I was born and raised on a small island off the coast of Maine called Deer Isle. While it is known for being the highest grossing lobster port in Maine, and the place from which granite was quarried for structures including the Boston Museum of Fine Arts, the Manhattan Bridge, and President John F. Kennedy’s tomb, it is first and foremost my childhood home. I lived the first eighteen years of my life entirely on the Island.
Inspired by the storytelling tradition deeply rooted in my Island’s culture, I became interested in creating a performance about Deer Isle. I decided to spend the following summer back on the Island archiving every moment of my time there, whether it was filming the tide slowly swallowing the sandbar of the Barred Island Preserve, capturing photos inside the abandoned granite storage shed of the defunct Settlement Quarry, or just sitting down and recording my conversations with “Grandma Tillie,” a 91-year-old woman who was born on the Island before the bridge was even built.
I also found myself taking this time to reflect on my childhood and the years I had spent growing up on this granite rock. I found myself tapping a deep well of complex memories associated with the place and people that I simultaneously loved. I began to remember the feeling I had had of wanting nothing more than to leave and never return, yet here I was back on Deer Isle.
After returning to Boston in the fall, I knew that I needed to clarify my concept for this production. While I had initially thought that the piece would encapsulate Deer Isle more broadly, I quickly realized from reading through my written reflections that it actually needed to be about my relationship to my family. I mean, how was I going to talk about Deer Isle without talking about my family? I’m related to at least a third of the island…
This project has become my love letter of sorts, or perhaps a eulogy, to my home and my family, aptly named DEAR DEER ISLE.
I have been working with my archived materials from the summer to begin creating DEAR DEER ISLE. I often start with a polaroid photograph of a friend or an audio recording of my grandparents to inspire new work. I also recently came into possession of nearly eighty buoys, several lobster traps, and a substantial amount of rope and netting from the Island, which I’ve been hoping to repurpose into art installations that will function as the set.
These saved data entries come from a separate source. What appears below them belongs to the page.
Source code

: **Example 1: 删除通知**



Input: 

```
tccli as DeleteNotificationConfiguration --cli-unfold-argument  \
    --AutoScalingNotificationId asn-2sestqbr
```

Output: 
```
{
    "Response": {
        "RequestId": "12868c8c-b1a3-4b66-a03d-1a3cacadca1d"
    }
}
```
Being a show about an island community, DEAR DEER ISLE needed to be performed on the water. After reaching out to several boathouses along the Charles River, I received permission to perform this project in the Newell Boathouse, the current boathouse for the men’s crew team at Harvard College. We want to think about the performance space, built in 1900, as the final collaborator and are constantly thinking about how it can inform our performance through its own extensive history. We’re all quite excited that DEAR DEER ISLE will be the first production to ever take place in this historic boathouse.
DEAR DEER ISLE will be performed in April 2020 at the Newell Boathouse in Cambridge, MA.